Mon, Apr 25, 2005 - Page 8 News List

China's victimization syndrome

By Orville Schell

Indeed, surges of organized anger when China is attacked or insulted are hardly new. The reaction of China's leaders after the US' accidental attack on China's embassy in Belgrade in 1998, and to the collision of an American spy plane with a Chinese plane over the Pacific in 2001, was to permit, if not foment, large anti-foreign demonstrations. In keeping with this syndrome, Foreign Minister Li Zhaoxing (李肇星) has accused Japan of having "hurt the feelings of the Chinese people" by not apologizing for their crimes, as if he were minister of psychology, rather than foreign affairs.

Of course, China's wounded psyche and the desire for restitution from its former tormentors deserve sympathy. In this sense, China, like many countries, could be said to have something of a bi-polar personality. Much of the emotional force of Mao Zedong's (毛澤東) revolution derived from the widespread sense of unequal treatment and humiliation by foreign powers, and this revolutionary fervor has never been properly interred.

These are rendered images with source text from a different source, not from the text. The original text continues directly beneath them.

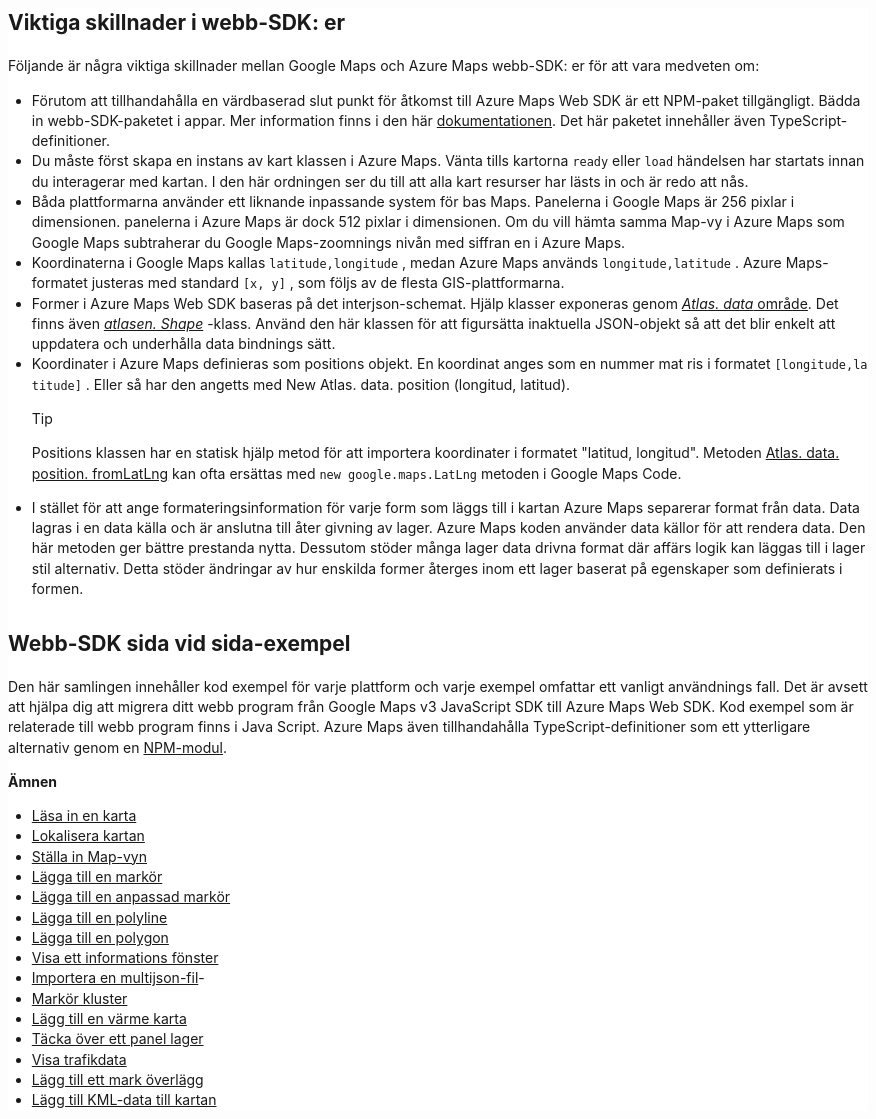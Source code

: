 ## <a name="notable-differences-in-the-web-sdks"></a>Viktiga skillnader i webb-SDK: er

Följande är några viktiga skillnader mellan Google Maps och Azure Maps webb-SDK: er för att vara medveten om:

- Förutom att tillhandahålla en värdbaserad slut punkt för åtkomst till Azure Maps Web SDK är ett NPM-paket tillgängligt. Bädda in webb-SDK-paketet i appar. Mer information finns i den här [dokumentationen](how-to-use-map-control.md). Det här paketet innehåller även TypeScript-definitioner.
- Du måste först skapa en instans av kart klassen i Azure Maps. Vänta tills kartorna `ready` eller `load` händelsen har startats innan du interagerar med kartan. I den här ordningen ser du till att alla kart resurser har lästs in och är redo att nås.
- Båda plattformarna använder ett liknande inpassande system för bas Maps. Panelerna i Google Maps är 256 pixlar i dimensionen. panelerna i Azure Maps är dock 512 pixlar i dimensionen. Om du vill hämta samma Map-vy i Azure Maps som Google Maps subtraherar du Google Maps-zoomnings nivån med siffran en i Azure Maps.
- Koordinaterna i Google Maps kallas `latitude,longitude` , medan Azure Maps används `longitude,latitude` . Azure Maps-formatet justeras med standard `[x, y]` , som följs av de flesta GIS-plattformarna.
- Former i Azure Maps Web SDK baseras på det interjson-schemat. Hjälp klasser exponeras genom [ *Atlas. data* område](/javascript/api/azure-maps-control/atlas.data). Det finns även [*atlasen. Shape*](/javascript/api/azure-maps-control/atlas.shape) -klass. Använd den här klassen för att figursätta inaktuella JSON-objekt så att det blir enkelt att uppdatera och underhålla data bindnings sätt.
- Koordinater i Azure Maps definieras som positions objekt. En koordinat anges som en nummer mat ris i formatet `[longitude,latitude]` . Eller så har den angetts med New Atlas. data. position (longitud, latitud).
    > [!TIP]
    > Positions klassen har en statisk hjälp metod för att importera koordinater i formatet "latitud, longitud". Metoden [Atlas. data. position. fromLatLng](/javascript/api/azure-maps-control/atlas.data.position) kan ofta ersättas med `new google.maps.LatLng` metoden i Google Maps Code.
- I stället för att ange formateringsinformation för varje form som läggs till i kartan Azure Maps separerar format från data. Data lagras i en data källa och är anslutna till åter givning av lager. Azure Maps koden använder data källor för att rendera data. Den här metoden ger bättre prestanda nytta. Dessutom stöder många lager data drivna format där affärs logik kan läggas till i lager stil alternativ. Detta stöder ändringar av hur enskilda former återges inom ett lager baserat på egenskaper som definierats i formen.

## <a name="web-sdk-side-by-side-examples"></a>Webb-SDK sida vid sida-exempel

Den här samlingen innehåller kod exempel för varje plattform och varje exempel omfattar ett vanligt användnings fall. Det är avsett att hjälpa dig att migrera ditt webb program från Google Maps v3 JavaScript SDK till Azure Maps Web SDK. Kod exempel som är relaterade till webb program finns i Java Script. Azure Maps även tillhandahålla TypeScript-definitioner som ett ytterligare alternativ genom en [NPM-modul](how-to-use-map-control.md).

**Ämnen**

- [Läsa in en karta](#load-a-map)
- [Lokalisera kartan](#localizing-the-map)
- [Ställa in Map-vyn](#setting-the-map-view)
- [Lägga till en markör](#adding-a-marker)
- [Lägga till en anpassad markör](#adding-a-custom-marker)
- [Lägga till en polyline](#adding-a-polyline)
- [Lägga till en polygon](#adding-a-polygon)
- [Visa ett informations fönster](#display-an-info-window)
- [Importera en multijson-fil](#import-a-geojson-file)- 
- [Markör kluster](#marker-clustering)
- [Lägg till en värme karta](#add-a-heat-map)
- [Täcka över ett panel lager](#overlay-a-tile-layer)
- [Visa trafikdata](#show-traffic-data)
- [Lägg till ett mark överlägg](#add-a-ground-overlay)
- [Lägg till KML-data till kartan](#add-kml-data-to-the-map)

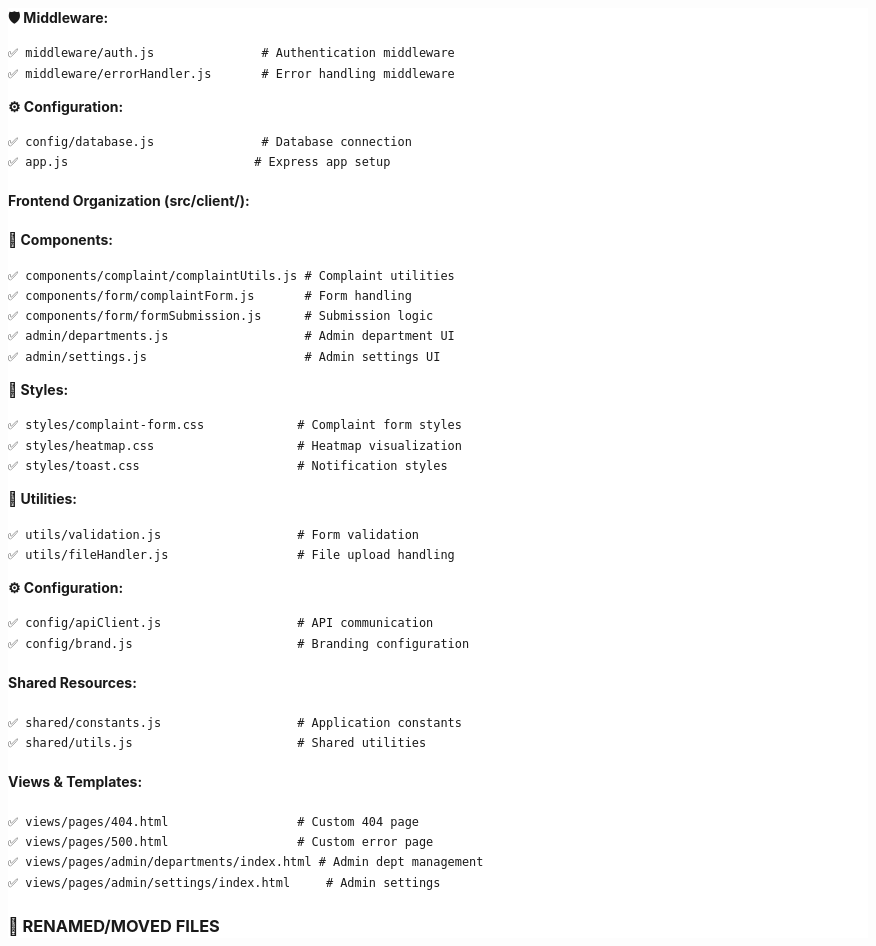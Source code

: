 **🛡️ Middleware:**
```
✅ middleware/auth.js               # Authentication middleware
✅ middleware/errorHandler.js       # Error handling middleware
```

**⚙️ Configuration:**
```
✅ config/database.js               # Database connection
✅ app.js                          # Express app setup
```

#### **Frontend Organization (src/client/):**

**📱 Components:**
```
✅ components/complaint/complaintUtils.js # Complaint utilities
✅ components/form/complaintForm.js       # Form handling
✅ components/form/formSubmission.js      # Submission logic
✅ admin/departments.js                   # Admin department UI
✅ admin/settings.js                      # Admin settings UI
```

**🎨 Styles:**
```
✅ styles/complaint-form.css             # Complaint form styles
✅ styles/heatmap.css                    # Heatmap visualization
✅ styles/toast.css                      # Notification styles
```

**🔧 Utilities:**
```
✅ utils/validation.js                   # Form validation
✅ utils/fileHandler.js                  # File upload handling
```

**⚙️ Configuration:**
```
✅ config/apiClient.js                   # API communication
✅ config/brand.js                       # Branding configuration
```

#### **Shared Resources:**
```
✅ shared/constants.js                   # Application constants
✅ shared/utils.js                       # Shared utilities
```

#### **Views & Templates:**
```
✅ views/pages/404.html                  # Custom 404 page
✅ views/pages/500.html                  # Custom error page
✅ views/pages/admin/departments/index.html # Admin dept management
✅ views/pages/admin/settings/index.html     # Admin settings
```

### **🔄 RENAMED/MOVED FILES**
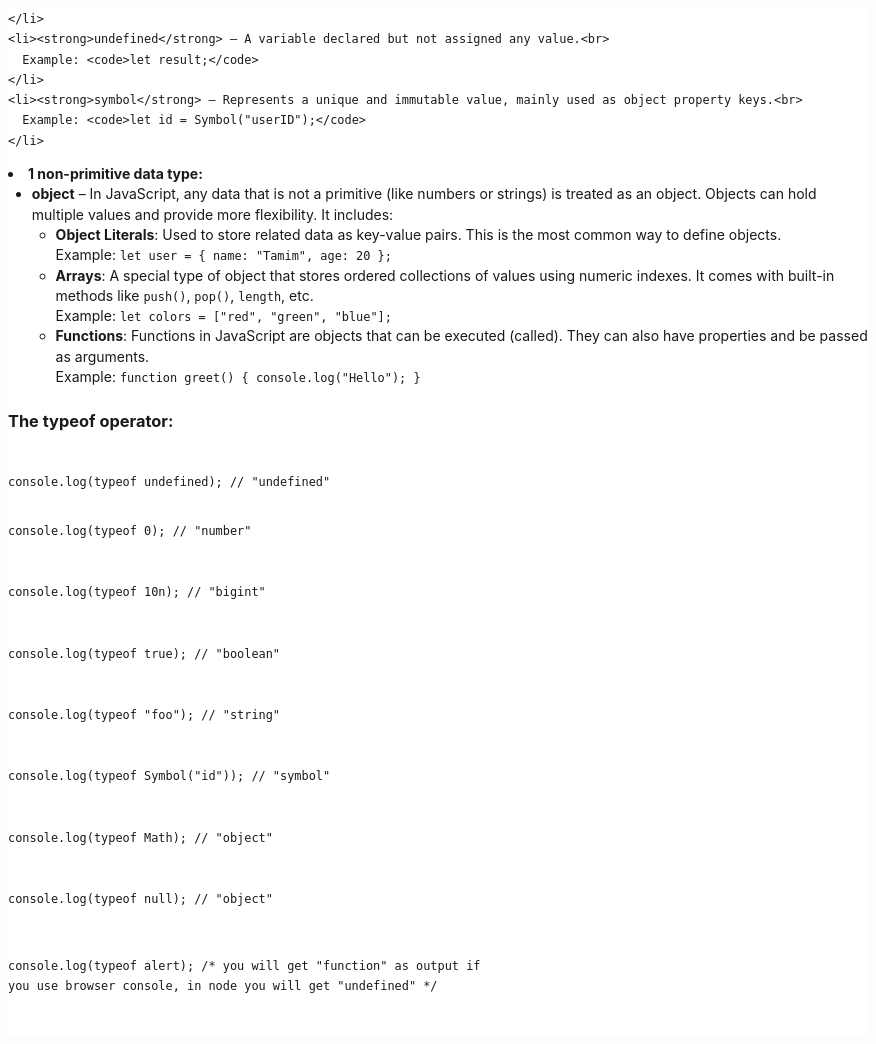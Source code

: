     </li>
    <li><strong>undefined</strong> – A variable declared but not assigned any value.<br>
      Example: <code>let result;</code>
    </li>
    <li><strong>symbol</strong> – Represents a unique and immutable value, mainly used as object property keys.<br>
      Example: <code>let id = Symbol("userID");</code>
    </li>
  </ul>

<li><strong>1 non-primitive data type:</strong>
  <ul>
    <li><strong>object</strong> – In JavaScript, any data that is not a primitive (like numbers or strings) is treated as an object. Objects can hold multiple values and provide more flexibility. It includes:
      <ul>
        <li><strong>Object Literals</strong>: Used to store related data as key-value pairs. This is the most common way to define objects.<br>
          Example: <code>let user = { name: "Tamim", age: 20 };</code>
        </li>
        <li><strong>Arrays</strong>: A special type of object that stores ordered collections of values using numeric indexes. It comes with built-in methods like <code>push()</code>, <code>pop()</code>, <code>length</code>, etc.<br>
          Example: <code>let colors = ["red", "green", "blue"];</code>
        </li>
        <li><strong>Functions</strong>: Functions in JavaScript are objects that can be executed (called). They can also have properties and be passed as arguments.<br>
          Example: <code>function greet() { console.log("Hello"); }</code>
        </li>
      </ul>
    </li>
  </ul>
</li>

<h3 id="the-typeof-operator">The typeof operator:</h3>
<pre>
<code>
console.log(typeof undefined); // "undefined"

console.log(typeof 0); // "number"

console.log(typeof 10n); // "bigint"

console.log(typeof true); // "boolean"

console.log(typeof "foo"); // "string"

console.log(typeof Symbol("id")); // "symbol"

console.log(typeof Math); // "object"  

console.log(typeof null); // "object"  

console.log(typeof alert); 
/*
you will get "function" as output 
if you use browser console, in node 
you will get "undefined"
*/  
</code>
</pre>
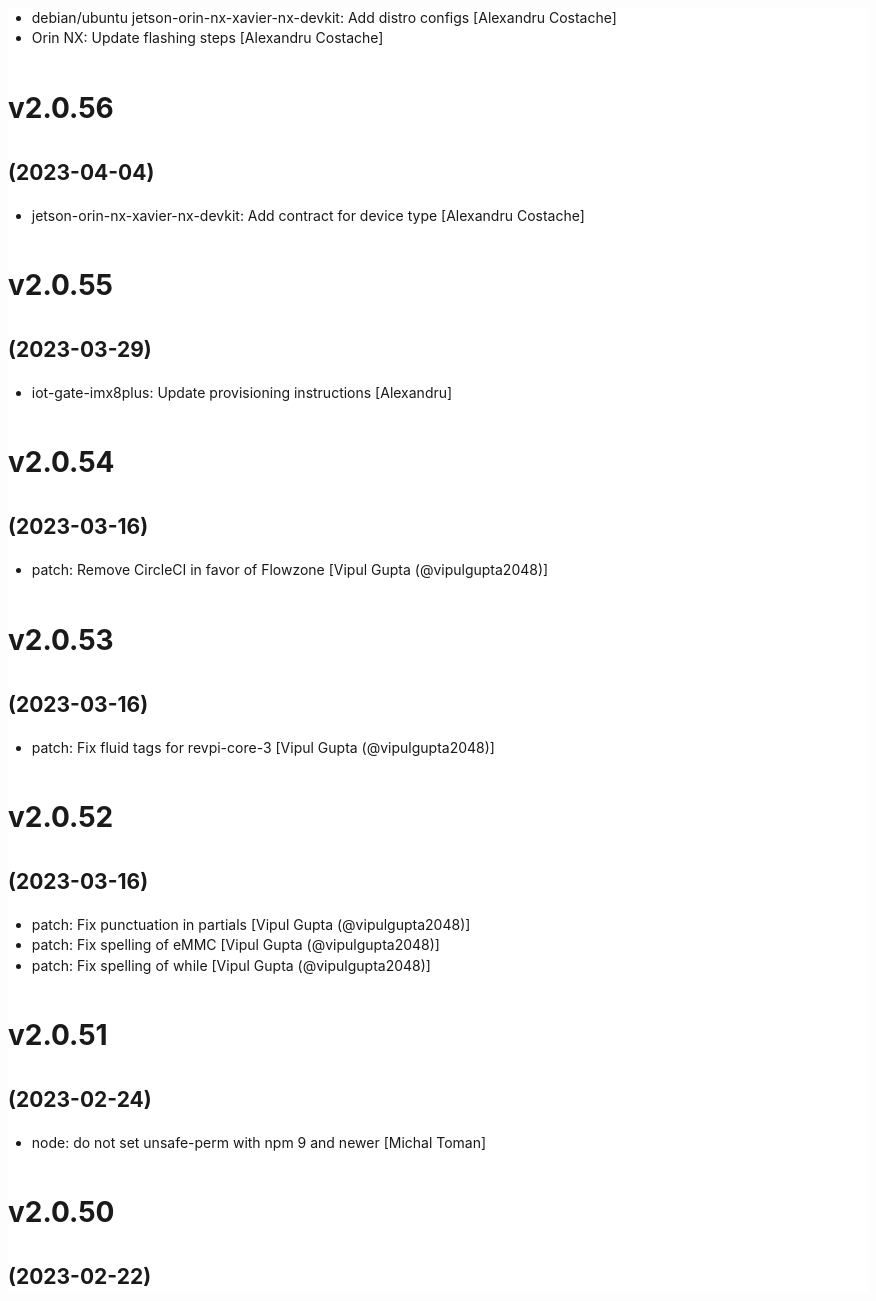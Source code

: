 * debian/ubuntu jetson-orin-nx-xavier-nx-devkit: Add distro configs [Alexandru Costache]
* Orin NX: Update flashing steps [Alexandru Costache]

# v2.0.56
## (2023-04-04)

* jetson-orin-nx-xavier-nx-devkit: Add contract for device type [Alexandru Costache]

# v2.0.55
## (2023-03-29)

* iot-gate-imx8plus: Update provisioning instructions [Alexandru]

# v2.0.54
## (2023-03-16)

* patch: Remove CircleCI in favor of Flowzone [Vipul Gupta (@vipulgupta2048)]

# v2.0.53
## (2023-03-16)

* patch: Fix fluid tags for revpi-core-3 [Vipul Gupta (@vipulgupta2048)]

# v2.0.52
## (2023-03-16)

* patch: Fix punctuation in partials [Vipul Gupta (@vipulgupta2048)]
* patch: Fix spelling of eMMC [Vipul Gupta (@vipulgupta2048)]
* patch: Fix spelling of while [Vipul Gupta (@vipulgupta2048)]

# v2.0.51
## (2023-02-24)

* node: do not set unsafe-perm with npm 9 and newer [Michal Toman]

# v2.0.50
## (2023-02-22)
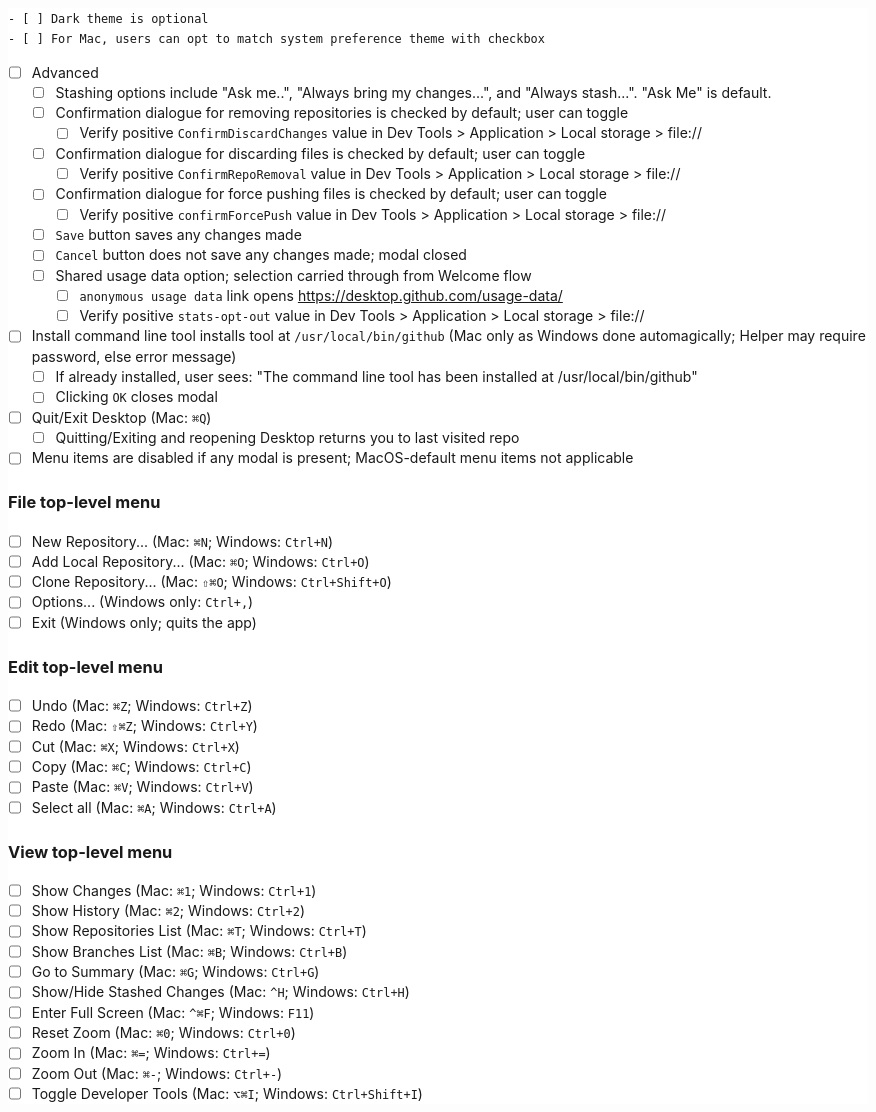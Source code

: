     - [ ] Dark theme is optional
    - [ ] For Mac, users can opt to match system preference theme with checkbox
  - [ ] Advanced
    - [ ] Stashing options include "Ask me..", "Always bring my changes...", and "Always stash...". "Ask Me" is default.
    - [ ] Confirmation dialogue for removing repositories is checked by default; user can toggle
      - [ ] Verify positive `ConfirmDiscardChanges` value in Dev Tools > Application > Local storage > file://
    - [ ] Confirmation dialogue for discarding files is checked by default; user can toggle
      - [ ] Verify positive `ConfirmRepoRemoval` value in Dev Tools > Application > Local storage > file://
    - [ ] Confirmation dialogue for force pushing files is checked by default; user can toggle
      - [ ] Verify positive `confirmForcePush` value in Dev Tools > Application > Local storage > file://
    - [ ] `Save` button saves any changes made
    - [ ] `Cancel` button does not save any changes made; modal closed
    - [ ] Shared usage data option; selection carried through from Welcome flow
      - [ ] `anonymous usage data` link opens <https://desktop.github.com/usage-data/>
      - [ ] Verify positive `stats-opt-out` value in Dev Tools > Application > Local storage > file://
- [ ] Install command line tool installs tool at `/usr/local/bin/github` (Mac only as Windows done automagically; Helper may require password, else error message)
  - [ ] If already installed, user sees: "The command line tool has been installed at /usr/local/bin/github"
  - [ ] Clicking `OK` closes modal
- [ ] Quit/Exit Desktop (Mac: `⌘Q`)
  - [ ] Quitting/Exiting and reopening Desktop returns you to last visited repo
- [ ] Menu items are disabled if any modal is present; MacOS-default menu items not applicable

### File top-level menu

- [ ] New Repository... (Mac: `⌘N`; Windows: `Ctrl+N`)
- [ ] Add Local Repository... (Mac: `⌘O`; Windows: `Ctrl+O`)
- [ ] Clone Repository... (Mac: `⇧⌘O`; Windows: `Ctrl+Shift+O`)
- [ ] Options... (Windows only: `Ctrl+,`)
- [ ] Exit (Windows only; quits the app)

### Edit top-level menu

- [ ] Undo (Mac: `⌘Z`; Windows: `Ctrl+Z`)
- [ ] Redo (Mac: `⇧⌘Z`; Windows: `Ctrl+Y`)
- [ ] Cut (Mac: `⌘X`; Windows: `Ctrl+X`)
- [ ] Copy (Mac: `⌘C`; Windows: `Ctrl+C`)
- [ ] Paste (Mac: `⌘V`; Windows: `Ctrl+V`)
- [ ] Select all (Mac: `⌘A`; Windows: `Ctrl+A`)

### View top-level menu

- [ ] Show Changes (Mac: `⌘1`; Windows: `Ctrl+1`)
- [ ] Show History (Mac: `⌘2`; Windows: `Ctrl+2`)
- [ ] Show Repositories List (Mac: `⌘T`; Windows: `Ctrl+T`)
- [ ] Show Branches List (Mac: `⌘B`; Windows: `Ctrl+B`)
- [ ] Go to Summary (Mac: `⌘G`; Windows: `Ctrl+G`)
- [ ] Show/Hide Stashed Changes (Mac: `^H`; Windows: `Ctrl+H`)
- [ ] Enter Full Screen (Mac: `^⌘F`; Windows: `F11`)
- [ ] Reset Zoom (Mac: `⌘0`; Windows: `Ctrl+0`)
- [ ] Zoom In (Mac: `⌘=`; Windows: `Ctrl+=`)
- [ ] Zoom Out (Mac: `⌘-`; Windows: `Ctrl+-`)
- [ ] Toggle Developer Tools (Mac: `⌥⌘I`; Windows: `Ctrl+Shift+I`)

Just as Mao's portrait has never been taken down from The Gate of Heavenly Peace, so whole elements of his revolution continue to survive in China's institutions, ways of thinking, and modes of interacting with the world. Like recessive genes, they sometimes suddenly re-express themselves.

The role of victim is all too familiar to the Chinese, perhaps even somewhat comforting, for it provides a way to explain -- and explain away -- China's problems. But it is also dangerous, because it derives from China's old weaknesses rather than its new strengths. The era of Japanese militaristic and imperialist power has long gone, and the world is beating a path to China's door. The last thing the country needs is to remain trapped in the past.

Orville Schell, the author of many acclaimed books on China, is a dean at the University of California at Berkeley.